How we long for it. But, you see, the two go together. It is a package deal. As Paul puts it, "that I might know him, and the fellowship of his sufferings and the power of his resurrection [both of them], being made conformable unto his death," ( Philippians 3:10). That is fellowship. That is what the love of God will lead us into, step by step, little by little, as we grow along with him. And the sign of it? We learn to be dependent upon the Father. We learn to walk as Jesus walked, in a complete and unbroken dependence upon another to work within us. That is the sign of fellowship.
Well, then, where does this leave us? Let us not be counterfeits, denying the faith by an unchanged life. Let us rather be reflectors, reflecting the character, the quality, and the principle by which the Lord himself lived his life. Let me read you this description of that from Paul's second letter to the Corinthians:
And we all, with unveiled face, beholding the glory of the Lord [seeing the secret of Jesus and of his life], are being changed into his likeness from one degree of glory to another; for this comes from the Lord who is the Spirit. (2 Corinthians 3:18 RSV)
That is what John is talking about, that is what he is trying to lead us into, and what the Spirit of God is working at in our lives. That is the goal toward which God is leading. May we see that goal, may our eyes be opened, as Paul prays for us, "the eyes of your understanding being enlightened" Ephesians 1:18 KJV), that we may begin to see the direction in which God is driving, and walk with him in it.
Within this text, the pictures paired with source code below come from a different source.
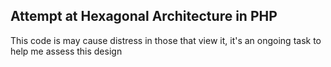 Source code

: ## Attempt at Hexagonal Architecture in PHP

This code is may cause distress in those that view it, it's an ongoing task to help me assess this design

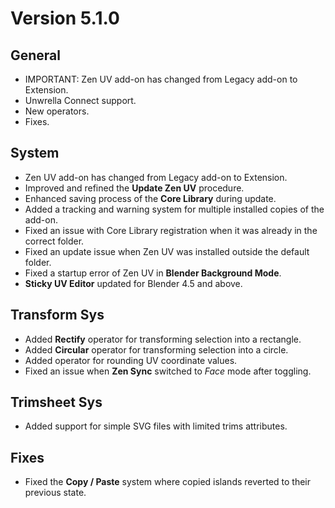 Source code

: # Version 5.1.0

## **General**

- IMPORTANT: Zen UV add-on has changed from Legacy add-on to Extension.
- Unwrella Connect support.  
- New operators.  
- Fixes.  

## **System**

- Zen UV add-on has changed from Legacy add-on to Extension.
- Improved and refined the **Update Zen UV** procedure.  
- Enhanced saving process of the **Core Library** during update.  
- Added a tracking and warning system for multiple installed copies of the add-on.  
- Fixed an issue with Core Library registration when it was already in the correct folder.  
- Fixed an update issue when Zen UV was installed outside the default folder.  
- Fixed a startup error of Zen UV in **Blender Background Mode**.  
- **Sticky UV Editor** updated for Blender 4.5 and above.  

## **Transform Sys**

- Added **Rectify** operator for transforming selection into a rectangle.  
- Added **Circular** operator for transforming selection into a circle.  
- Added operator for rounding UV coordinate values.  
- Fixed an issue when **Zen Sync** switched to *Face* mode after toggling.  

## **Trimsheet Sys**

- Added support for simple SVG files with limited trims attributes.  

## **Fixes**

- Fixed the **Copy / Paste** system where copied islands reverted to their previous state.   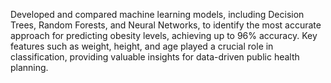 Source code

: Developed and compared machine learning models, including Decision Trees, Random Forests, and Neural Networks, to identify the most accurate approach for predicting obesity levels, achieving up to 96% accuracy. Key features such as weight, height, and age played a crucial role in classification, providing valuable insights for data-driven public health planning.
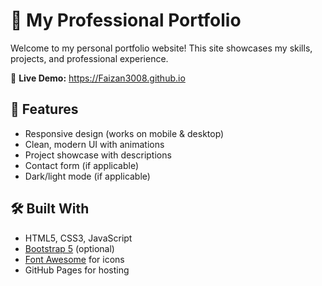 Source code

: # 🌟 My Professional Portfolio

Welcome to my personal portfolio website! This site showcases my skills, projects, and professional experience.

🔗 **Live Demo:** https://Faizan3008.github.io

## 🚀 Features
- Responsive design (works on mobile & desktop)
- Clean, modern UI with animations
- Project showcase with descriptions
- Contact form (if applicable)
- Dark/light mode (if applicable)

## 🛠️ Built With
- HTML5, CSS3, JavaScript
- [Bootstrap 5](https://getbootstrap.com/) (optional)
- [Font Awesome](https://fontawesome.com/) for icons
- GitHub Pages for hosting


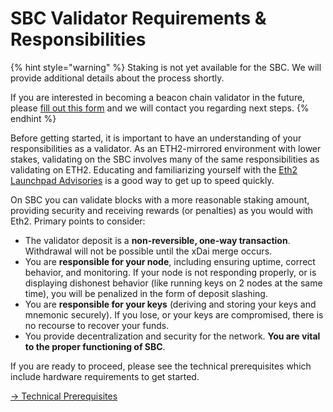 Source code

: # SBC Validator Requirements & Responsibilities

{% hint style="warning" %}
Staking is not yet available for the SBC. We will provide additional details about the process shortly.

If you are interested in becoming a beacon chain validator in the future, please [fill out this form](https://airtable.com/shrrzJsRLa767gpcQ) and we will contact you regarding next steps.
{% endhint %}

Before getting started, it is important to have an understanding of your responsibilities as a validator. As an ETH2-mirrored environment with lower stakes, validating on the SBC involves many of the same responsibilities as validating on ETH2. Educating and familiarizing yourself with the [Eth2 Launchpad Advisories](https://launchpad.ethereum.org/en/overview) is a good way to get up to speed quickly.

On SBC you can validate blocks with a more reasonable staking amount, providing security and receiving rewards (or penalties) as you would with Eth2. Primary points to consider:

* The validator deposit is a **non-reversible, one-way transaction**. Withdrawal will not be possible until the xDai merge occurs.
* You are **responsible for your node**, including ensuring uptime, correct behavior, and monitoring. If your node is not responding properly, or is displaying dishonest behavior (like running keys on 2 nodes at the same time), you will be penalized in the form of deposit slashing.
* You are **responsible for your keys** (deriving and storing your keys and mnemonic securely). If you lose, or your keys are compromised, there is no recourse to recover your funds.
* You provide decentralization and security for the network. **You are vital to the proper functioning of SBC**.

If you are ready to proceed, please see the technical prerequisites which include hardware requirements to get started.

[-> Technical Prerequisites](technical-prerequisites.md)

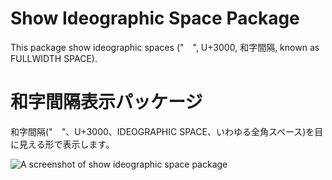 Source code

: # Show Ideographic Space Package
This package show ideographic spaces ("　", U+3000, 和字間隔, known as FULLWIDTH SPACE).

# 和字間隔表示パッケージ
和字間隔("　"、U+3000、IDEOGRAPHIC SPACE、いわゆる全角スペース)を目に見える形で表示します。

![A screenshot of show ideographic space package](http://raccy.github.io/images/trap-of-fullwidth-space.jpg)
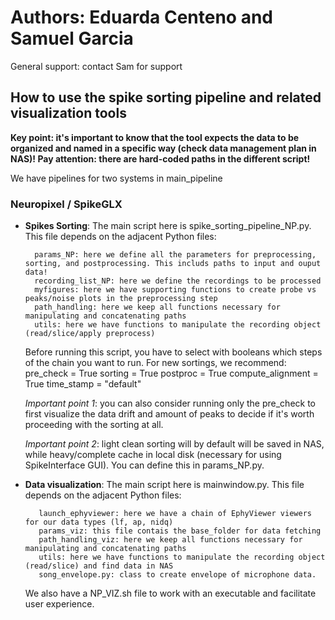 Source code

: # Authors: Eduarda Centeno and Samuel Garcia
General support: contact Sam for support

## How to use the spike sorting pipeline and related visualization tools

**Key point: it's important to know that the tool expects the data to be organized and named in a specific way (check data management plan in NAS)! Pay attention: there are hard-coded paths in the different script!**

    
We have pipelines for two systems in main_pipeline
        
### Neuropixel / SpikeGLX
- **Spikes Sorting**:
The main script here is spike_sorting_pipeline_NP.py. This file depends on the adjacent Python files:

        params_NP: here we define all the parameters for preprocessing, sorting, and postprocessing. This includs paths to input and ouput data!
        recording_list_NP: here we define the recordings to be processed
        myfigures: here we have supporting functions to create probe vs peaks/noise plots in the preprocessing step
        path_handling: here we keep all functions necessary for manipulating and concatenating paths
        utils: here we have functions to manipulate the recording object (read/slice/apply preprocess)
    
    Before running this script, you have to select with booleans which steps of the chain you want to run. For new sortings, we recommend:
        pre_check = True
        sorting = True
        postproc = True
        compute_alignment = True
        time_stamp = "default"
        
    *Important point 1*: you can also consider running only the pre_check to first visualize the data drift and amount of peaks to decide if it's worth proceeding with the sorting at all.
    
    *Important point 2*: light clean sorting will by default will be saved in NAS, while heavy/complete cache in local disk (necessary for using SpikeInterface GUI). You can define this in params_NP.py.

- **Data visualization**:
 The main script here is mainwindow.py. This file depends on the adjacent Python files:

         launch_ephyviewer: here we have a chain of EphyViewer viewers for our data types (lf, ap, nidq)
         params_viz: this file contais the base_folder for data fetching
         path_handling_viz: here we keep all functions necessary for manipulating and concatenating paths
         utils: here we have functions to manipulate the recording object (read/slice) and find data in NAS
         song_envelope.py: class to create envelope of microphone data.


    We also have a NP_VIZ.sh file to work with an executable and facilitate user experience.
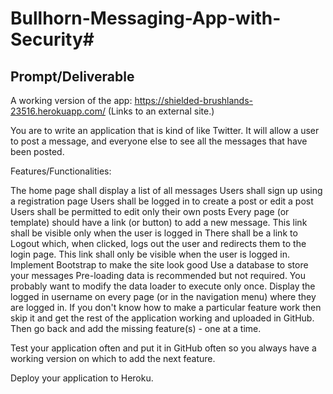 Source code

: # Bullhorn-Messaging-App-with-Security#

## Prompt/Deliverable ##

A working version of the app: https://shielded-brushlands-23516.herokuapp.com/ (Links to an external site.)

You are to write an application that is kind of like Twitter. It will allow a user to post a message, and everyone else to see all the messages that have been posted. 

Features/Functionalities:

The home page shall display a list of all messages
Users shall sign up using a registration page
Users shall be logged in to create a post or edit a post
Users shall be permitted to edit only their own posts
Every page (or template) should have a link (or button) to add a new message. This link shall be visible only when the user is logged in
There shall be a link to Logout which, when clicked, logs out the user and redirects them to the login page. This link shall only be visible when the user is logged in.
Implement Bootstrap to make the site look good
Use a  database to store your messages 
Pre-loading data is recommended but not required. You probably want to modify the data loader to execute only once.
Display the logged in username on every page (or in the navigation menu) where they are logged in.
If you don't know how to make a particular feature work then skip it and get the rest of the application working and uploaded in GitHub. Then go back and add the missing feature(s) - one at a time.

Test your application often and put it in GitHub often so you always have a working version on which to add the next feature.

Deploy your application to Heroku.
Thank you, Father, for tearing away from our eyes something of the veil of unreality that has hidden these things from us in the past, so that we begin to see this is not something 'religious,' this is life itself, this is why we are here, this is what gives significance, fullness, and meaning to our daily experience. From this relationship with the Son of God comes joy and peace and righteousness, and all those qualities that make life worth living, despite the outside pressures and the adverse circumstances. Thank you, Lord, that you are making provision for us, and it is all the activity of the love of God being perfected in us. We pray that we may grasp this more and more, and cooperate with you in it. In Jesus' name, Amen.